Анкона в самом деле оказалась настоящим городом, с какой стороны ни посмотреть. Здесь находился прекрасный порт, надежно укрытый от северного ветра, с местами для стоянки грузовых судов и боевых кораблей, а также внушительный акрополь на вершине горы, возвышавшийся над проливом. Там Дионисий велел построить величественный храм, заметный с большого расстояния, а внизу — агору с портиками, доминировавшую над портом с многочисленными судами. Рынок поражал многообразием красок: греки из колоний и из метрополии, пицены с внутренней части полуострова в своих живописных одеждах из шерсти с вышивкой, умбры, этруски и кельты в большом количестве, как мужчины, так и женщины. Филиста поразила красота кельтских женщин: высоких, тонконогих, пышногрудых, с очень светлыми косами, доходившими им до талии. Некоторые несли на шее детей и делали покупки у прилавков, расплачиваясь сиракузскими монетами превосходного качества. Мужчины впечатляли: очень высокого роста, мускулистые, с гривнами на шее, в шерстяных штанах, штанины которых сужались у щиколоток, но при этом с голым торсом; на красивых поясах из колец или чеканных пластин у них висели длинные мечи.

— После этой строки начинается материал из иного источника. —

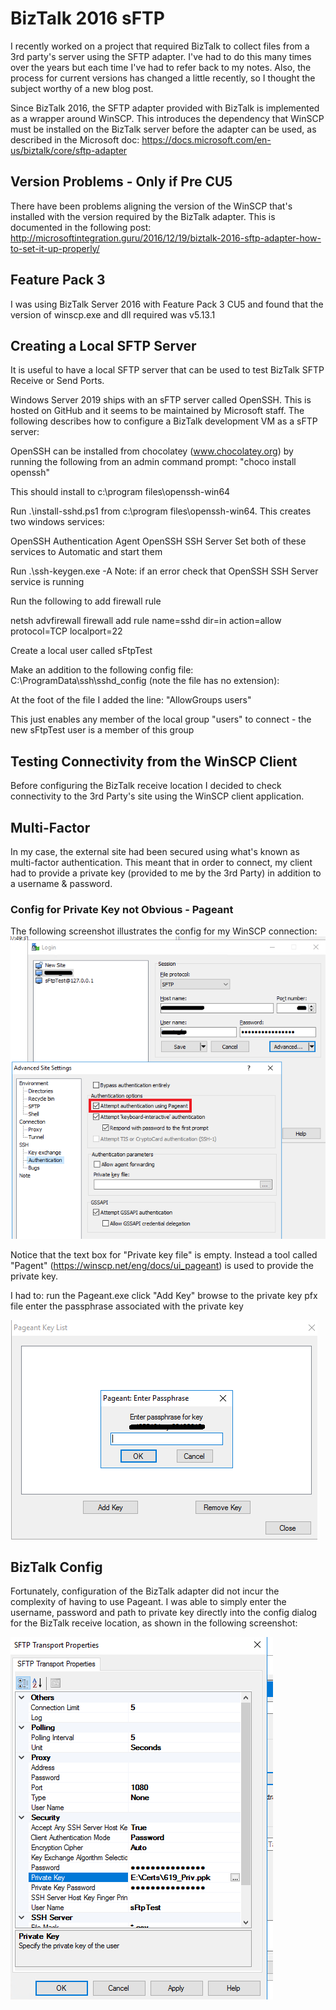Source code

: # BizTalk 2016 sFTP 
I recently worked on a project that required BizTalk to collect files from a 3rd party's server using the SFTP adapter. I've had to do this many times over the years but each time I've had to refer back to my notes. Also, the process for current versions has changed a little recently, so I thought the subject worthy of a new blog post.

Since BizTalk 2016, the SFTP adapter provided with BizTalk is implemented as a wrapper around  WinSCP. This introduces the dependency that WinSCP must be installed on the BizTalk server before the adapter can be used, as described in the Microsoft doc: https://docs.microsoft.com/en-us/biztalk/core/sftp-adapter

## Version Problems - Only if Pre CU5
There have been problems aligning the version of the WinSCP that's installed with the version required by the BizTalk adapter. This is documented in the following post: http://microsoftintegration.guru/2016/12/19/biztalk-2016-sftp-adapter-how-to-set-it-up-properly/

## Feature Pack 3
I was using BizTalk Server 2016 with Feature Pack 3 CU5 and found that the version of winscp.exe and dll required was v5.13.1

## Creating a Local SFTP Server
It is useful to have a local SFTP server that can be used to test BizTalk SFTP Receive or Send Ports. 

Windows Server 2019 ships with an sFTP server called OpenSSH. This is hosted on GitHub and it seems to be maintained by Microsoft staff. The following describes how to configure a BizTalk development VM as a sFTP server:
 
OpenSSH can be installed from chocolatey (www.chocolatey.org) by running the following from an admin command prompt: "choco install openssh"

This should install to c:\program files\openssh-win64

Run  .\install-sshd.ps1 from c:\program files\openssh-win64. This creates two windows services:

OpenSSH Authentication Agent
OpenSSH SSH Server
 Set both of these services to Automatic and start them

 Run .\ssh-keygen.exe -A Note: if an error check that OpenSSH SSH Server service is running

 Run the following to add firewall rule

netsh advfirewall firewall add rule name=sshd dir=in action=allow protocol=TCP localport=22

 Create a local user called sFtpTest

 Make an addition to the following config file: C:\ProgramData\ssh\sshd_config (note the file has no extension):

 At the foot of the file I added the line: "AllowGroups users"

 This just enables any member of the local group "users" to connect - the new sFtpTest user is a member of this group

## Testing Connectivity from the WinSCP Client
Before configuring the BizTalk receive location I decided to check connectivity to the 3rd Party's site using the WinSCP client application. 

## Multi-Factor
In my case, the external site had been secured using what's known as multi-factor authentication. This meant that in order to connect, my client had to provide a private key (provided to me by the 3rd Party) in addition to a username & password.

### Config for Private Key not Obvious - Pageant
The following screenshot illustrates the config for my WinSCP connection:
![](/images/biztalk-sftp/WinSCP1.png)

Notice that the text box for "Private key file" is empty. Instead a tool called "Pagent" (https://winscp.net/eng/docs/ui_pageant) is used to provide the private key.

I had to:
run the Pageant.exe
click "Add Key"
browse to the private key pfx file
enter the passphrase associated with the private key

![](/images/biztalk-sftp/Pageant.png)

## BizTalk Config
Fortunately, configuration of the BizTalk adapter did not incur the complexity of having to use Pageant. I was able to simply enter the username, password and path to private key directly into the config dialog for the BizTalk receive location, as shown in the following screenshot:

![](/images/biztalk-sftp/WinSCP2.png)

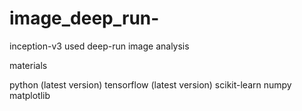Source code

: # image_deep_run-
inception-v3 used deep-run image analysis

materials

python (latest version)
tensorflow (latest version)
scikit-learn
numpy
matplotlib
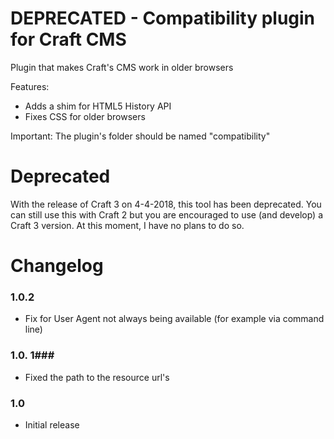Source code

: DEPRECATED - Compatibility plugin for Craft CMS
=================

Plugin that makes Craft's CMS work in older browsers

Features:
 - Adds a shim for HTML5 History API
 - Fixes CSS for older browsers
 
Important:
The plugin's folder should be named "compatibility"

Deprecated
=================

With the release of Craft 3 on 4-4-2018, this tool has been deprecated. You can still use this with Craft 2 but you are encouraged to use (and develop) a Craft 3 version. At this moment, I have no plans to do so.

Changelog
=================
### 1.0.2 ###
 - Fix for User Agent not always being available (for example via command line)

### 1.0. 1###
 - Fixed the path to the resource url's
 
### 1.0 ###
 - Initial release
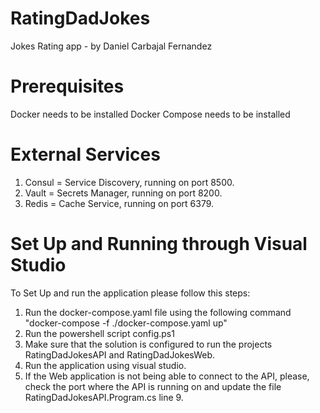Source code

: # RatingDadJokes

Jokes Rating app - by Daniel Carbajal Fernandez

# Prerequisites

Docker needs to be installed
Docker Compose needs to be installed

# External Services

1. Consul = Service Discovery, running on port 8500.
2. Vault = Secrets Manager, running on port 8200.
3. Redis = Cache Service, running on port 6379.

# Set Up and Running through Visual Studio

To Set Up and run the application please follow this steps:

1. Run the docker-compose.yaml file using the following command "docker-compose -f ./docker-compose.yaml up"
2. Run the powershell script config.ps1
3. Make sure that the solution is configured to run the projects RatingDadJokesAPI and RatingDadJokesWeb.
4. Run the application using visual studio.
5. If the Web application is not being able to connect to the API, please, check the port where the API is running on and
   update the file RatingDadJokesAPI.Program.cs line 9. 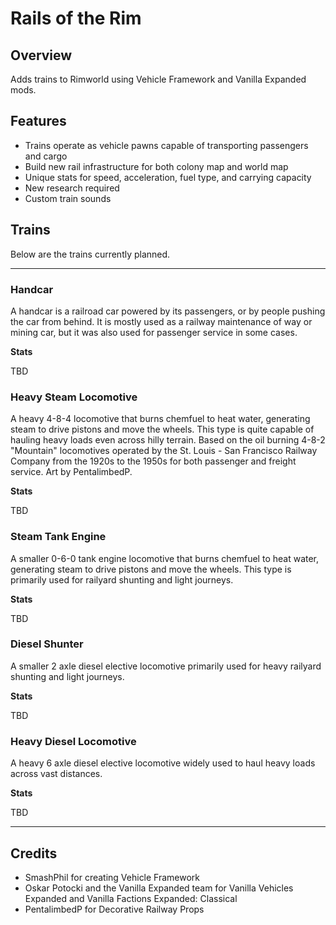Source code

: # Rails of the Rim

## Overview

Adds trains to Rimworld using Vehicle Framework and Vanilla Expanded mods.

## Features

- Trains operate as vehicle pawns capable of transporting passengers and cargo
- Build new rail infrastructure for both colony map and world map
- Unique stats for speed, acceleration, fuel type, and carrying capacity
- New research required
- Custom train sounds

## Trains

Below are the trains currently planned.

---

### Handcar

A handcar is a railroad car powered by its passengers, or by people pushing the car from behind. It is mostly used as a railway maintenance of way or mining car, but it was also used for passenger service in some cases.

**Stats**

TBD

### Heavy Steam Locomotive

A heavy 4-8-4 locomotive that burns chemfuel to heat water, generating steam to drive pistons and move the wheels. This type is quite capable of hauling heavy loads even across hilly terrain. Based on the oil burning 4-8-2 "Mountain" locomotives operated by the St. Louis - San Francisco Railway Company from the 1920s to the 1950s for both passenger and freight service. Art by PentalimbedP.

**Stats**

TBD

### Steam Tank Engine

A smaller 0-6-0 tank engine locomotive that burns chemfuel to heat water, generating steam to drive pistons and move the wheels. This type is primarily used for railyard shunting and light journeys.

**Stats**

TBD

### Diesel Shunter

A smaller 2 axle diesel elective locomotive primarily used for heavy railyard shunting and light journeys.

**Stats**

TBD

### Heavy Diesel Locomotive

A heavy 6 axle diesel elective locomotive widely used to haul heavy loads across vast distances.

**Stats**

TBD

---

## Credits

- SmashPhil for creating Vehicle Framework
- Oskar Potocki and the Vanilla Expanded team for Vanilla Vehicles Expanded and Vanilla Factions Expanded: Classical
- PentalimbedP for Decorative Railway Props
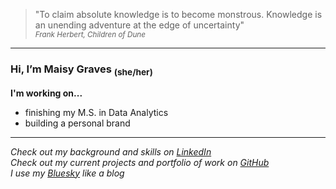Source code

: >"To claim absolute knowledge is to become monstrous. Knowledge is an unending adventure at the edge of uncertainty"
</br><sub>*Frank Herbert, Children of Dune*</sub>

---

### Hi, I’m Maisy Graves <sub>(she/her)</sub>

**I'm working on...**  
- finishing my M.S. in Data Analytics
- building a personal brand
  
---

*Check out my background and skills on [LinkedIn](www.linkedin.com/in/maigraves)*</br>
*Check out my current projects and portfolio of work on [GitHub](https://github.com/maisygraves)*</br>
*I use my [Bluesky](https://bsky.app/profile/thehucondish.bsky.social) like a blog*
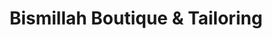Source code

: ---
title: "Bismillah Boutique & Tailoring"
url: /fremont/bismillah-boutique-and-tailoring/
shop: clothes
---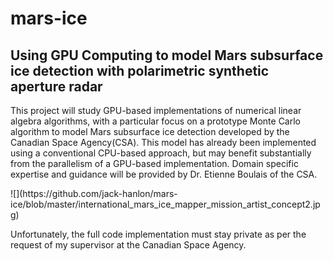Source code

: # mars-ice
<h2>Using GPU Computing to model Mars subsurface ice detection with polarimetric synthetic aperture radar</h2>

This project will study GPU-based implementations of numerical linear algebra algorithms, with a particular focus on a prototype Monte Carlo algorithm to model Mars subsurface ice detection developed by the Canadian Space Agency(CSA). This model has already been implemented using a conventional CPU-based approach, but may benefit substantially from the parallelism of a GPU-based implementation. Domain specific expertise and guidance will be provided by Dr. Etienne Boulais of the CSA.
<p></p>
![](https://github.com/jack-hanlon/mars-ice/blob/master/international_mars_ice_mapper_mission_artist_concept2.jpg)
<p></p>
Unfortunately, the full code implementation must stay private as per the request of my supervisor at the Canadian Space Agency.
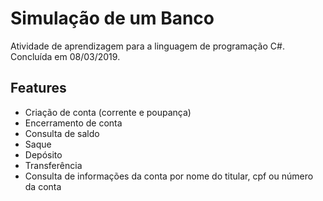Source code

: # Simulação de um Banco
Atividade de aprendizagem para a linguagem de programação C#. Concluída em 08/03/2019.

## Features
* Criação de conta (corrente e poupança)
* Encerramento de conta
* Consulta de saldo
* Saque
* Depósito
* Transferência
* Consulta de informações da conta por nome do titular, cpf ou número da conta
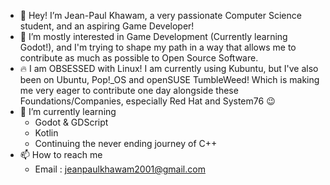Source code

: - 👋 Hey! I’m Jean-Paul Khawam, a very passionate Computer Science student, and an aspiring Game Developer! 
- 👀 I’m mostly interested in Game Development (Currently learning Godot!), and I'm trying to shape my path 
in a way that allows me to contribute as much as possible to Open Source Software.
- :fire: I am OBSESSED with Linux! I am currently using Kubuntu, but I've also been on Ubuntu, Pop!_OS and openSUSE TumbleWeed!
Which is making me very eager to contribute one day alongside these Foundations/Companies, especially Red Hat and System76 :wink:
- 🌱 I’m currently learning 
  + Godot & GDScript
  + Kotlin
  + Continuing the never ending journey of C++
- 📫 How to reach me 
  + Email : jeanpaulkhawam2001@gmail.com
  
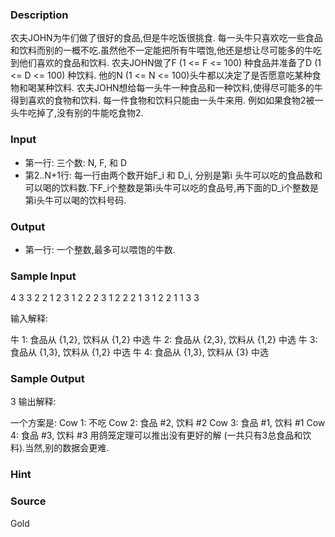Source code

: 
### Description
农夫JOHN为牛们做了很好的食品,但是牛吃饭很挑食. 每一头牛只喜欢吃一些食品和饮料而别的一概不吃.虽然他不一定能把所有牛喂饱,他还是想让尽可能多的牛吃到他们喜欢的食品和饮料. 农夫JOHN做了F (1 <= F <= 100) 种食品并准备了D (1 <= D <= 100) 种饮料. 他的N (1 <= N <= 100)头牛都以决定了是否愿意吃某种食物和喝某种饮料. 农夫JOHN想给每一头牛一种食品和一种饮料,使得尽可能多的牛得到喜欢的食物和饮料. 每一件食物和饮料只能由一头牛来用. 例如如果食物2被一头牛吃掉了,没有别的牛能吃食物2. 
### Input
* 第一行: 三个数: N, F, 和 D 
* 第2..N+1行: 每一行由两个数开始F_i 和 D_i, 分别是第i 头牛可以吃的食品数和可以喝的饮料数.下F_i个整数是第i头牛可以吃的食品号,再下面的D_i个整数是第i头牛可以喝的饮料号码.
### Output
* 第一行: 一个整数,最多可以喂饱的牛数. 
### Sample Input
4 3 3
2 2 1 2 3 1
2 2 2 3 1 2
2 2 1 3 1 2
2 1 1 3 3

输入解释:

牛 1:  食品从 {1,2}, 饮料从 {1,2} 中选
牛 2:  食品从 {2,3}, 饮料从 {1,2} 中选
牛 3:  食品从 {1,3}, 饮料从 {1,2} 中选
牛 4:  食品从 {1,3}, 饮料从 {3} 中选

### Sample Output
3
输出解释:

一个方案是:
Cow 1: 不吃
Cow 2: 食品 #2, 饮料 #2
Cow 3: 食品 #1, 饮料 #1
Cow 4: 食品 #3, 饮料 #3
用鸽笼定理可以推出没有更好的解 (一共只有3总食品和饮料).当然,别的数据会更难.
### Hint

### Source
Gold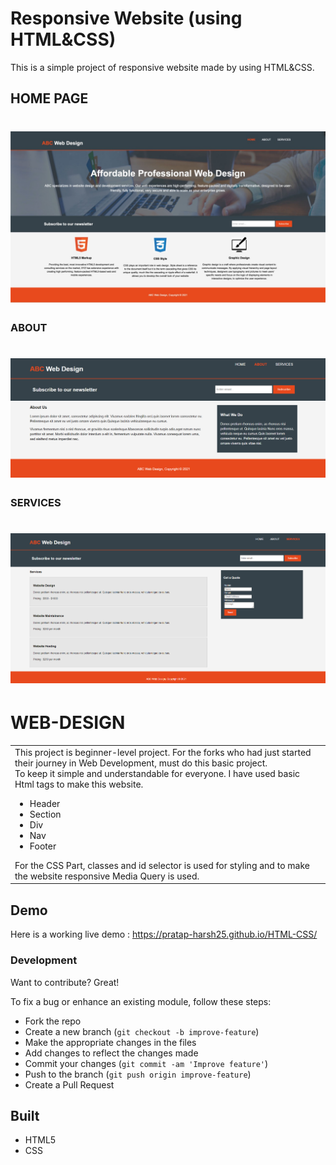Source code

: # Responsive Website (using HTML&CSS)
This is a simple project of responsive website made by using HTML&CSS.
## HOME PAGE
# ![Home Page](https://github.com/pratap-harsh25/HTML-CSS/blob/01144df0ed9f2711ad57a60fc162167ae39409e1/img/Home.jpeg)
### ABOUT
# ![About](https://github.com/pratap-harsh25/HTML-CSS/blob/cd9730a8961f95fc2dcd56955551948815358519/img/About.PNG)
### SERVICES
# ![Services](https://github.com/pratap-harsh25/HTML-CSS/blob/cd9730a8961f95fc2dcd56955551948815358519/img/Services.PNG)
# WEB-DESIGN
<table>
<tr>
<td>
This project is beginner-level project. For the forks who had just started their journey in Web Development, must do this basic project.<br>
To keep it simple and understandable for everyone.
I have used basic Html tags to make this website.
 <ul>
  <li>Header</li>
  <li>Section</li>
  <li>Div</li>
  <li>Nav</li>
  <li>Footer</li>
 </ul>
 For the CSS Part, classes and id selector is used for styling and to make the website responsive Media Query is used.
</td>
</tr>
</table>


## Demo
Here is a working live demo :  https://pratap-harsh25.github.io/HTML-CSS/

### Development
Want to contribute? Great!

To fix a bug or enhance an existing module, follow these steps:

- Fork the repo
- Create a new branch (`git checkout -b improve-feature`)
- Make the appropriate changes in the files
- Add changes to reflect the changes made
- Commit your changes (`git commit -am 'Improve feature'`)
- Push to the branch (`git push origin improve-feature`)
- Create a Pull Request 

## Built 
- HTML5
- CSS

Пункт вербовки находился в одной из частей порта — там, где встречались греческие купцы, говорившие по-кельтски, но преимущественно — кельты, говорившие по-гречески, примерно как Аксал. Филисту показалось, будто он возрождается к жизни: наконец-то он снова вдыхал воздух полиса, хотя и населенного не только эллинами.

По истечении недели они завербовали человек двадцать наемников, заплатили им задаток, и «Аретуза» поплыла дальше.

Филиста повергло в восхищение сознание того, насколько густо здешние места заселены сиракузцами: очевидно было, что, поскольку торговля в восточных морях для греков закрыта ввиду присутствия там карфагенян, Адриатика стала для Дионисия важным районом распространения своего торгового влияния, а также создания колониальных поселений.

От капитана корабля он узнал много интересного. Благодаря открытию новых рынков и стабильности последних лет во всех владениях Дионисия настало процветание, а жены его родили ему еще сыновей и дочерей. Самая младшая из них, девочка Аристомахи, получила имя Ареты, по настоятельному требованию отца.

Услышав это имя, Филист решил, что в самой глубине сердца тирана, должно быть, еще остались чувства. Еще он подумал об Аристомахе, вынужденной рожать ему детей, несмотря на любовь к другому мужчине, но потом рассудил, что время лечит многие раны и помогает нам свыкнуться с необходимостью с большим мужеством переносить все неудачи и тяготы жизни.

Однажды Филист заметил, что корабль повернул к востоку, и счел, что конечный пункт назначения — еще какой-нибудь дальний город, затерянный среди бесконечных островов и бухт иллирийского берега, где Сиракузы устраивали новые поселения. Потом вдруг озарение: Лиссос! Может, они едут на Лиссос?